Listed records =>

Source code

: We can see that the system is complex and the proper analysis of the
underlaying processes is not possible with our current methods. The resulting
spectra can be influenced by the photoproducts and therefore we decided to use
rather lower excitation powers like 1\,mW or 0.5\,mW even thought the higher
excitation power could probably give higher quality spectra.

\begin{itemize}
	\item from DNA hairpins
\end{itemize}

What to work on =>
All lines that contain the word "excitation" must be copied from the records above.

Solution to the problem =>
rather lower excitation powers like 1\,mW or 0.5\,mW even thought the higher
excitation power could probably give higher quality spectra.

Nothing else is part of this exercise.